Recorded data:
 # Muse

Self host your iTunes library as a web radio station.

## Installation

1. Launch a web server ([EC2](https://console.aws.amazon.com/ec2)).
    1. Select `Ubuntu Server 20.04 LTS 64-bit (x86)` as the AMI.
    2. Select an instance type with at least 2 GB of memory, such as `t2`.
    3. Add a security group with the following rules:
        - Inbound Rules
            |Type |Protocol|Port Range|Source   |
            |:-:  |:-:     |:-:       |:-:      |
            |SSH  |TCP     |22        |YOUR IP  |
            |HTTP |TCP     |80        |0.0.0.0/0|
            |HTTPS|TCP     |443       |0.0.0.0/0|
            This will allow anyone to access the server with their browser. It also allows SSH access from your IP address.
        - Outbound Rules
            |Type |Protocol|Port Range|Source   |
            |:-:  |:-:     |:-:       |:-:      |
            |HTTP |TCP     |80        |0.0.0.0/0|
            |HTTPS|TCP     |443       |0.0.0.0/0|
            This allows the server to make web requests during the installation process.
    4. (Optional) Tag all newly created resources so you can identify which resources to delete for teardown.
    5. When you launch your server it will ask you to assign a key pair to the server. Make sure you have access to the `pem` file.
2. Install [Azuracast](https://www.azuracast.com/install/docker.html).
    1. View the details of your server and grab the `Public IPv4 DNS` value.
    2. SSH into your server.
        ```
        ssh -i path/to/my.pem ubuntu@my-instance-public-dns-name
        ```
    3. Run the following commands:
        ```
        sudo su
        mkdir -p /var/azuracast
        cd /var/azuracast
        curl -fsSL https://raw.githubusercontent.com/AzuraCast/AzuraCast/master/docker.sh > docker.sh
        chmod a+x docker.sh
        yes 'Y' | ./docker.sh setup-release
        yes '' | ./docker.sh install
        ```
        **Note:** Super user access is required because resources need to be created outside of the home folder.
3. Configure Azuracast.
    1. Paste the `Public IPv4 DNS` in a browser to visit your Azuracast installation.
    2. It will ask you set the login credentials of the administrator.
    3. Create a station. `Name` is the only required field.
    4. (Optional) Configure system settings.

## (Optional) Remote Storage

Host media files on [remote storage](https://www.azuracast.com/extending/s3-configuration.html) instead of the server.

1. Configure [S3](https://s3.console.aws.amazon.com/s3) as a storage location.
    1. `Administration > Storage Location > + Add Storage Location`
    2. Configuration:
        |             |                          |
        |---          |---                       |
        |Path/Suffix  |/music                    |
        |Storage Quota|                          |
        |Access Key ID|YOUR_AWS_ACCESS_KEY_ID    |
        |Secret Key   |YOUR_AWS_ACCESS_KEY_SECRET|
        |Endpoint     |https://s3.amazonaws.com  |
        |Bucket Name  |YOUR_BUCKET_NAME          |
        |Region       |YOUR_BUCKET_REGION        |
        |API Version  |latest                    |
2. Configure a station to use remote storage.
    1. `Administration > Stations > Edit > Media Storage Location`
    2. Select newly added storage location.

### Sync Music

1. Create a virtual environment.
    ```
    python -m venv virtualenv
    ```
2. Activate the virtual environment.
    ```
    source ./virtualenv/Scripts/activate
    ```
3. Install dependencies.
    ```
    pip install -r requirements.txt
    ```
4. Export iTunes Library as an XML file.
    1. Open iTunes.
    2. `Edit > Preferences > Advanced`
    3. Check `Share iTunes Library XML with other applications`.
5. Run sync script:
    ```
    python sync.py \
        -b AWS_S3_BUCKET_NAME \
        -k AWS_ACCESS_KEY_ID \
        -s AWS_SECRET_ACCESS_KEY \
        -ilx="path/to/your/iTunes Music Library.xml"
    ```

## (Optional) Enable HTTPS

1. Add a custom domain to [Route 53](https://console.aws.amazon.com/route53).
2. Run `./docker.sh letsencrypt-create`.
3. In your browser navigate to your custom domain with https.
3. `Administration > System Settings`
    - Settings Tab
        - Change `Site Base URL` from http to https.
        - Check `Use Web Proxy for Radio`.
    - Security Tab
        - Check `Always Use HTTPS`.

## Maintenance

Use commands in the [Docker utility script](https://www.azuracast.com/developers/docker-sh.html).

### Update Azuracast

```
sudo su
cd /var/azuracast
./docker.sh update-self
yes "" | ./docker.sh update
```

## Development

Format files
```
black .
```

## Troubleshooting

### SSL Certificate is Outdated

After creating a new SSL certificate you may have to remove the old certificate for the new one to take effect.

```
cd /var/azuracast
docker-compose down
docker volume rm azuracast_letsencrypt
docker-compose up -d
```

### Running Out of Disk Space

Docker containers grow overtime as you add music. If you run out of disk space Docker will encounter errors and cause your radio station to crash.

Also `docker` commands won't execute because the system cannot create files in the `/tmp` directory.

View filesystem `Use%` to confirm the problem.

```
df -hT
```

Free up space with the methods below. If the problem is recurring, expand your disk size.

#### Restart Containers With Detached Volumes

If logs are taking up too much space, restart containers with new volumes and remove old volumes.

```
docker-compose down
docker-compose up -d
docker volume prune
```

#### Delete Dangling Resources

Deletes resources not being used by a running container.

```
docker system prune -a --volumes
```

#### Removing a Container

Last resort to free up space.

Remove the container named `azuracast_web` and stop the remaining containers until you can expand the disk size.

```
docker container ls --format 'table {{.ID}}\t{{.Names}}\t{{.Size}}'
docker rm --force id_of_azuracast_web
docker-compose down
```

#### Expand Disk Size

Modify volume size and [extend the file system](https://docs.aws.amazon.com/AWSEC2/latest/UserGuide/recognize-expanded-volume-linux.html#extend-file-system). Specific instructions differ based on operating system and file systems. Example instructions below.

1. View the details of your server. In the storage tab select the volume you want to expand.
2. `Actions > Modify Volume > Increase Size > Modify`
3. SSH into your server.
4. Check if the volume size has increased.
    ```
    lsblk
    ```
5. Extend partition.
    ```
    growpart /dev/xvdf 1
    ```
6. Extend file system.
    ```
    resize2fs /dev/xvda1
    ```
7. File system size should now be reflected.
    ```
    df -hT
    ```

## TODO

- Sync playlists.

> **To do**:
Copy each line containing the word "have" from the data.

> **Result below**:
    5. When you launch your server it will ask you to assign a key pair to the server. Make sure you have access to the `pem` file.
After creating a new SSL certificate you may have to remove the old certificate for the new one to take effect.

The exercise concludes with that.